Lama rotasi juga berubah dalam rentang waktu yang lebih pendek. Misalnya, pada 2020, Bumi berputar lebih cepat dibandingkan titik mana pun sejak pencatatan dimulai pada 1960.
Pada 2021, rotasi planet mulai melambat lagi meski kita mengalami hari terpendek yang pernah tercatat pada Juni 2022.
Secara umum, rotasi Bumi melambat selama ribuan tahun, terutama disebabkan oleh proses yang dikenal sebagai gesekan pasang surut Bulan, yaitu efek gravitasi bulan pada lautan yang menarik air menjauh dari kutub.
Saat ini, efek ini memperpanjang hari-hari kita sekitar 2,3 milidetik setiap abad. Studi baru menunjukkan bahwa perubahan iklim saat ini memperpanjang waktu hidup kita sekitar 1,3 milidetik setiap abad.
Namun, berdasarkan model suhu global saat ini, para peneliti memperkirakan perpanjangan waktu ini meningkat menjadi 2,6 milidetik per abad pada akhir abad 21.
Ini akan menjadikan efek terbesar perubahan iklim terhadap perputaran planet kita.
Salah satu dampak yang paling mungkin terjadi dari hari yang lebih panjang adalah perlunya memperkenalkan detik kabisat negatif (kadang kita kehilangan satu detik dari beberapa hari di masa depan untuk mengakomodasi hari yang diperpanjang), serupa dengan cara kerja tahun kabisat.
Studi yang dilakukan pada Maret menunjukkan bahwa hal ini mungkin perlu mulai dilakukan pada 2029, terutama untuk mengakomodasi berapa lama hari telah diperpanjang selama beberapa milenium terakhir.
Para peneliti studi terbaru ini juga mencatat bahwa perubahan di masa depan dapat berdampak pada perjalanan luar angkasa.
“Bahkan jika rotasi bumi hanya berubah secara perlahan, efek ini harus diperhitungkan ketika melakukan navigasi di luar angkasa – misalnya, ketika mengirim pesawat luar angkasa untuk mendarat di planet lain,” kata Soja.

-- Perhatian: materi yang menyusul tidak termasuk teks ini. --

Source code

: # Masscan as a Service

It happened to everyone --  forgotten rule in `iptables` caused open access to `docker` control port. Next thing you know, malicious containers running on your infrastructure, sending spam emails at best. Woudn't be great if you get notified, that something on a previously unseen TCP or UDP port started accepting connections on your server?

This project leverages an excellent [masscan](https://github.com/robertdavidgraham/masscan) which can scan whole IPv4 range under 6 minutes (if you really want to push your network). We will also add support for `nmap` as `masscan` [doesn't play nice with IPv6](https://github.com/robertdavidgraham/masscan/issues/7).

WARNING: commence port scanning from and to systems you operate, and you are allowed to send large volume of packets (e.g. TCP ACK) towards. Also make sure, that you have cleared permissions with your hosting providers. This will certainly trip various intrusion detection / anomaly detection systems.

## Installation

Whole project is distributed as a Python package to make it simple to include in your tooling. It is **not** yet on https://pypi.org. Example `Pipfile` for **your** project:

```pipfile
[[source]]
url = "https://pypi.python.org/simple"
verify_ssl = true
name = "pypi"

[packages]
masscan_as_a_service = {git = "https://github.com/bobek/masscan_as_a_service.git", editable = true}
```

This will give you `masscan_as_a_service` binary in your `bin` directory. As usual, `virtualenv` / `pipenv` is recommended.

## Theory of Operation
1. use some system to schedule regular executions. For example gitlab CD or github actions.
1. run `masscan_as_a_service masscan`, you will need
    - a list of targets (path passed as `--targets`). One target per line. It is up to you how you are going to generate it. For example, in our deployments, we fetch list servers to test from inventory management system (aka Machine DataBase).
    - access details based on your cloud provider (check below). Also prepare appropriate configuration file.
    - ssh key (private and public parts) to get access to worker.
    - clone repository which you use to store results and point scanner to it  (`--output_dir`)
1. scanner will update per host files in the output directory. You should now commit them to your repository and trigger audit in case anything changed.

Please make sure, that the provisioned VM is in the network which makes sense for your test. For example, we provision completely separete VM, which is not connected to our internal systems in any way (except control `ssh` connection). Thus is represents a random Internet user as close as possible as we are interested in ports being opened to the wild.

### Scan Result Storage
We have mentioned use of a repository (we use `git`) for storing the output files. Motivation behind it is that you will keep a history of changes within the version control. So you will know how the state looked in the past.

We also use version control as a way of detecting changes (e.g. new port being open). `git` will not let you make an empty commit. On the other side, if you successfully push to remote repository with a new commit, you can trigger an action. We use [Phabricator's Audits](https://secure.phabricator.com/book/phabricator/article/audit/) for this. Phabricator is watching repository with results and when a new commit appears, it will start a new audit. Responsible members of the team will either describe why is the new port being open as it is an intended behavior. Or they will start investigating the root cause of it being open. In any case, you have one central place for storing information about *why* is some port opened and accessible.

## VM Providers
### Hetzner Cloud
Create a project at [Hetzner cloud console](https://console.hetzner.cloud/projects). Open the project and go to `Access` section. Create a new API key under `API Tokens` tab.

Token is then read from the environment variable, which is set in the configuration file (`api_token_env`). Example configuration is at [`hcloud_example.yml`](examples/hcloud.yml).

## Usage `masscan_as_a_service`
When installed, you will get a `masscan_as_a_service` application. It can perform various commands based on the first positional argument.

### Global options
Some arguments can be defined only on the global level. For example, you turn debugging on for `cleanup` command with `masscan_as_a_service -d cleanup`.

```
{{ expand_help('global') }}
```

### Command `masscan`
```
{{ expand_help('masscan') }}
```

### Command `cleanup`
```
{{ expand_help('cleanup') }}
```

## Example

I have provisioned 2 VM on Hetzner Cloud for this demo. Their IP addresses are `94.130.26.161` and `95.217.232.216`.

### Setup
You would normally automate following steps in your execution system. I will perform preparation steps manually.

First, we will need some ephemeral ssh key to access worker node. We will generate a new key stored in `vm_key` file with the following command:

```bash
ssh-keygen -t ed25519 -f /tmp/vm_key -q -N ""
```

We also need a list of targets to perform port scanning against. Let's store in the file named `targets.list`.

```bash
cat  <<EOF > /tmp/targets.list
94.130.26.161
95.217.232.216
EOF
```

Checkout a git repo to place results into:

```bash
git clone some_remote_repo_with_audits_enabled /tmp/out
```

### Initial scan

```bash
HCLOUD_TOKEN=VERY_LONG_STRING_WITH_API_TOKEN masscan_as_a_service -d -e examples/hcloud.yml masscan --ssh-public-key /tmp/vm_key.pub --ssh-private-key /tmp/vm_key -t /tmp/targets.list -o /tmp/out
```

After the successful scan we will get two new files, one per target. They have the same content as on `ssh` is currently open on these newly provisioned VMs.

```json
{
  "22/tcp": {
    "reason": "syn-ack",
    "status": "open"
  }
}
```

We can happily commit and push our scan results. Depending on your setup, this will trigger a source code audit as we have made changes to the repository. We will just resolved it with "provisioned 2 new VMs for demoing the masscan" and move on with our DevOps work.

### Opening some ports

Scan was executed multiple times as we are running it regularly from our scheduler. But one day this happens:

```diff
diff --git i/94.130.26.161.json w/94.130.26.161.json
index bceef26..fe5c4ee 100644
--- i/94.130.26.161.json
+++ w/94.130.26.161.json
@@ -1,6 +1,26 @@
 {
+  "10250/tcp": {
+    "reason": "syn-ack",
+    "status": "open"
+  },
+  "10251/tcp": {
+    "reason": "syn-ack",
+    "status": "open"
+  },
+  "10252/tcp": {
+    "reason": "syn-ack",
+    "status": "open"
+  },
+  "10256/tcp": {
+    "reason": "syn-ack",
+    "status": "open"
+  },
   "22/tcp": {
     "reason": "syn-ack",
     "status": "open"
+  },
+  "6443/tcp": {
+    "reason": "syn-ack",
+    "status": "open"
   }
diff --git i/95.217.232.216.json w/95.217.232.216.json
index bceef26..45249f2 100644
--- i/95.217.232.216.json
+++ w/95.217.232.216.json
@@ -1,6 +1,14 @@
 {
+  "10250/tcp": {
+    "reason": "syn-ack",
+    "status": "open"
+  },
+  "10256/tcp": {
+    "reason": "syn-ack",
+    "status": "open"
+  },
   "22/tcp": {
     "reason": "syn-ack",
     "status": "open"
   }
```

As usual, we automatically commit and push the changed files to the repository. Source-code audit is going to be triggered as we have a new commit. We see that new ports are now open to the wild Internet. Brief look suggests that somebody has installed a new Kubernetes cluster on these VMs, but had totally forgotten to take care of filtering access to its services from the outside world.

Oleh karena itu, kata dia, penting untuk memantau perubahan ini dengan cermat.
Tim juga memperingatkan perubahan sumbu rotasi Bumi dapat mengubah rotasi inti Bumi, yang selanjutnya dapat meningkatkan durasi hari. Namun, potensi interaksi ini sebagian besar masih belum diketahui.